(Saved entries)
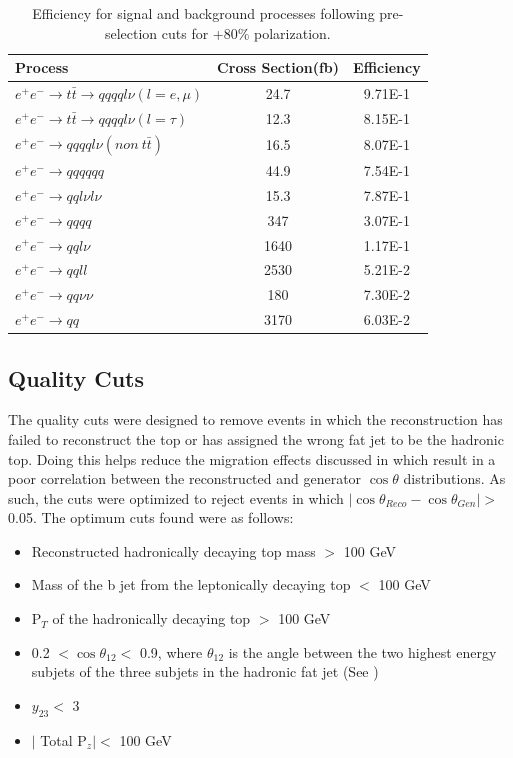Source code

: \begin{table}
  \centering
  \begin{tabular}{l | c | c }
    \toprule
    Process     & Cross Section(fb) & Efficiency \\
    \midrule
     $e^+e^-\rightarrow t\bar{t} \rightarrow qqqql\nu (l=e,\mu)$& 24.7 & 9.71E-1\\
    \midrule
    $e^+e^-\rightarrow t\bar{t} \rightarrow qqqql\nu (l=\tau)$& 12.3 & 8.15E-1\\
    \midrule
    $e^+e^-\rightarrow qqqql\nu (non ~ t\bar{t})$& 16.5 & 8.07E-1\\
    \midrule
    $e^+e^-\rightarrow qqqqqq$ & 44.9 &  7.54E-1\\
    \midrule
    $e^+e^-\rightarrow qql\nu l\nu$ & 15.3  & 7.87E-1\\
    \midrule
    $e^+e^-\rightarrow qqqq$ & 347 &  3.07E-1\\
    \midrule
    $e^+e^-\rightarrow qql\nu$ & 1640 &  1.17E-1\\
    \midrule
    $e^+e^-\rightarrow qqll$ & 2530 &  5.21E-2\\
    \midrule
    $e^+e^-\rightarrow qq\nu\nu$ & 180 & 7.30E-2 \\
    \midrule
    $e^+e^-\rightarrow qq$ & 3170 & 6.03E-2 \\
    \bottomrule
  \end{tabular}
  \caption{Efficiency for signal and background processes following pre-selection cuts for +80\% polarization.}
  \label{table:toppreselpos}
\end{table}

\subsection{Quality Cuts}
\label{Quality Cuts}

The quality cuts were designed to remove events in which the reconstruction has failed to reconstruct the top or has assigned the wrong fat jet to be the hadronic top. Doing this helps reduce the migration effects discussed in  which result in a poor correlation between the reconstructed and generator $\cos\theta$ distributions. As such, the cuts were optimized to reject events in which $|\cos\theta_{Reco}-\cos\theta_{Gen}| > $ 0.05. The optimum cuts found were as follows:

\begin{itemize}
\item Reconstructed hadronically decaying top mass $>$ 100 GeV
\item Mass of the b jet from the leptonically decaying top $<$ 100 GeV
\item P$_T$ of the hadronically decaying top $>$ 100 GeV
\item 0.2 $< \cos\theta_{12} <$ 0.9, where $\theta_{12}$ is the angle between the two highest energy subjets of the three subjets in the hadronic fat jet (See )
\item $y_{23} <$ 3
\item $\mid$ Total P$_z \mid <$ 100 GeV
\end{itemize}

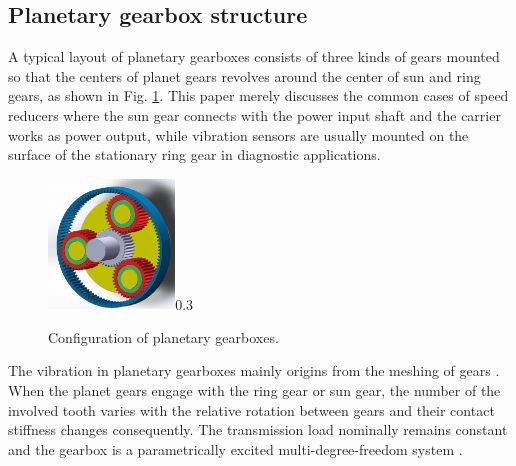 \documentclass[a4paper,fleqn]{cas-sc}%
\begin{document}
\subsection{Planetary gearbox structure}
\par A typical layout of planetary gearboxes consists of three kinds of gears mounted so that the centers of planet gears revolves around the center of sun and ring gears, as shown in Fig. \ref{fig:planetary_gearbox_layout}. This paper merely discusses the common cases of speed reducers where the sun gear connects with the power input shaft and the carrier works as power output, while vibration sensors are usually mounted on the surface of the stationary ring gear in diagnostic applications. 
\begin{figure}[pos=htbp]
    \centering
    \begin{annotate}{\includegraphics[width=0.3\textwidth]{Planetary_Gearbox.PNG}}{0.3}
    \end{annotate}
    \caption{Configuration of planetary gearboxes.}
    \label{fig:planetary_gearbox_layout}
\end{figure}
\par The vibration in planetary gearboxes mainly origins from the meshing of gears \cite{Velex1996}. When the planet gears engage with the ring gear or sun gear, the number of the involved tooth varies with the relative rotation between gears and their contact stiffness changes consequently. The transmission load nominally remains constant and the gearbox is a parametrically excited multi-degree-freedom system \cite{Acar2019}. 
\end{document}
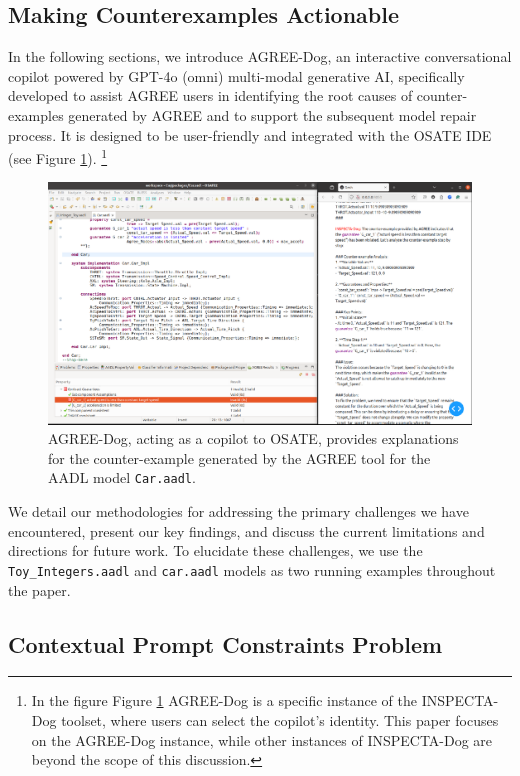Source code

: \subsection{Making Counterexamples Actionable} 
In the following sections, we introduce AGREE-Dog, an interactive conversational copilot powered by GPT-4o (omni) multi-modal generative AI, specifically developed to assist AGREE users in identifying the root causes of counter-examples generated by AGREE and to support the subsequent model repair process. It is designed to be user-friendly and integrated with the OSATE IDE (see Figure \ref{fig:AGREEDOG}). \footnote{In the figure Figure \ref{fig:AGREEDOG} AGREE-Dog is a specific instance of the INSPECTA-Dog toolset, where users can select the copilot's identity. This paper focuses on the AGREE-Dog instance, while other instances of INSPECTA-Dog are beyond the scope of this discussion.}

\begin{figure}[htbp]  
    \centering
    \includegraphics[width=\textwidth]{AGREE-Dog.png}  %
    \caption{AGREE-Dog, acting as a copilot to OSATE, provides explanations for the counter-example generated by the AGREE tool for the AADL model \texttt{Car.aadl}.}
    \label{fig:AGREEDOG}
\end{figure}


 We detail our methodologies for addressing the primary challenges we have encountered, present our key findings, and discuss the current limitations and directions for future work. To elucidate these challenges, we use the \texttt{Toy\_Integers.aadl} and \texttt{car.aadl} models as two running examples throughout the paper.

\subsection{Contextual Prompt Constraints Problem}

[TASK REQUIREMENTS] Please copy the records above word for word, omitting every picture.

[WRITTEN REPLY]
Source code

: \begin{table}
  \centering
  \begin{tabular}{l | c | c }
    \toprule
    Process     & Cross Section(fb) & Efficiency \\
    \midrule
     $e^+e^-\rightarrow t\bar{t} \rightarrow qqqql\nu (l=e,\mu)$& 24.7 & 9.71E-1\\
    \midrule
    $e^+e^-\rightarrow t\bar{t} \rightarrow qqqql\nu (l=\tau)$& 12.3 & 8.15E-1\\
    \midrule
    $e^+e^-\rightarrow qqqql\nu (non ~ t\bar{t})$& 16.5 & 8.07E-1\\
    \midrule
    $e^+e^-\rightarrow qqqqqq$ & 44.9 &  7.54E-1\\
    \midrule
    $e^+e^-\rightarrow qql\nu l\nu$ & 15.3  & 7.87E-1\\
    \midrule
    $e^+e^-\rightarrow qqqq$ & 347 &  3.07E-1\\
    \midrule
    $e^+e^-\rightarrow qql\nu$ & 1640 &  1.17E-1\\
    \midrule
    $e^+e^-\rightarrow qqll$ & 2530 &  5.21E-2\\
    \midrule
    $e^+e^-\rightarrow qq\nu\nu$ & 180 & 7.30E-2 \\
    \midrule
    $e^+e^-\rightarrow qq$ & 3170 & 6.03E-2 \\
    \bottomrule
  \end{tabular}
  \caption{Efficiency for signal and background processes following pre-selection cuts for +80\% polarization.}
  \label{table:toppreselpos}
\end{table}

\subsection{Quality Cuts}
\label{Quality Cuts}

The quality cuts were designed to remove events in which the reconstruction has failed to reconstruct the top or has assigned the wrong fat jet to be the hadronic top. Doing this helps reduce the migration effects discussed in  which result in a poor correlation between the reconstructed and generator $\cos\theta$ distributions. As such, the cuts were optimized to reject events in which $|\cos\theta_{Reco}-\cos\theta_{Gen}| > $ 0.05. The optimum cuts found were as follows:

\begin{itemize}
\item Reconstructed hadronically decaying top mass $>$ 100 GeV
\item Mass of the b jet from the leptonically decaying top $<$ 100 GeV
\item P$_T$ of the hadronically decaying top $>$ 100 GeV
\item 0.2 $< \cos\theta_{12} <$ 0.9, where $\theta_{12}$ is the angle between the two highest energy subjets of the three subjets in the hadronic fat jet (See )
\item $y_{23} <$ 3
\item $\mid$ Total P$_z \mid <$ 100 GeV
\end{itemize}

 \documentclass[a4paper,fleqn]{cas-sc}%
\begin{document}
\subsection{Planetary gearbox structure}
\par A typical layout of planetary gearboxes consists of three kinds of gears mounted so that the centers of planet gears revolves around the center of sun and ring gears, as shown in Fig. \ref{fig:planetary_gearbox_layout}. This paper merely discusses the common cases of speed reducers where the sun gear connects with the power input shaft and the carrier works as power output, while vibration sensors are usually mounted on the surface of the stationary ring gear in diagnostic applications. 
\begin{figure}[pos=htbp]
    \centering
    \begin{annotate}{\includegraphics[width=0.3\textwidth]{Planetary_Gearbox.PNG}}{0.3}
    \end{annotate}
    \caption{Configuration of planetary gearboxes.}
    \label{fig:planetary_gearbox_layout}
\end{figure}
\par The vibration in planetary gearboxes mainly origins from the meshing of gears \cite{Velex1996}. When the planet gears engage with the ring gear or sun gear, the number of the involved tooth varies with the relative rotation between gears and their contact stiffness changes consequently. The transmission load nominally remains constant and the gearbox is a parametrically excited multi-degree-freedom system \cite{Acar2019}. 
\end{document}
Source code

: \subsection{Making Counterexamples Actionable} 
In the following sections, we introduce AGREE-Dog, an interactive conversational copilot powered by GPT-4o (omni) multi-modal generative AI, specifically developed to assist AGREE users in identifying the root causes of counter-examples generated by AGREE and to support the subsequent model repair process. It is designed to be user-friendly and integrated with the OSATE IDE (see Figure \ref{fig:AGREEDOG}). \footnote{In the figure Figure \ref{fig:AGREEDOG} AGREE-Dog is a specific instance of the INSPECTA-Dog toolset, where users can select the copilot's identity. This paper focuses on the AGREE-Dog instance, while other instances of INSPECTA-Dog are beyond the scope of this discussion.}

\begin{figure}[htbp]  
    \centering
    \includegraphics[width=\textwidth]{AGREE-Dog.png}  %
    \caption{AGREE-Dog, acting as a copilot to OSATE, provides explanations for the counter-example generated by the AGREE tool for the AADL model \texttt{Car.aadl}.}
    \label{fig:AGREEDOG}
\end{figure}


 We detail our methodologies for addressing the primary challenges we have encountered, present our key findings, and discuss the current limitations and directions for future work. To elucidate these challenges, we use the \texttt{Toy\_Integers.aadl} and \texttt{car.aadl} models as two running examples throughout the paper.

\subsection{Contextual Prompt Constraints Problem}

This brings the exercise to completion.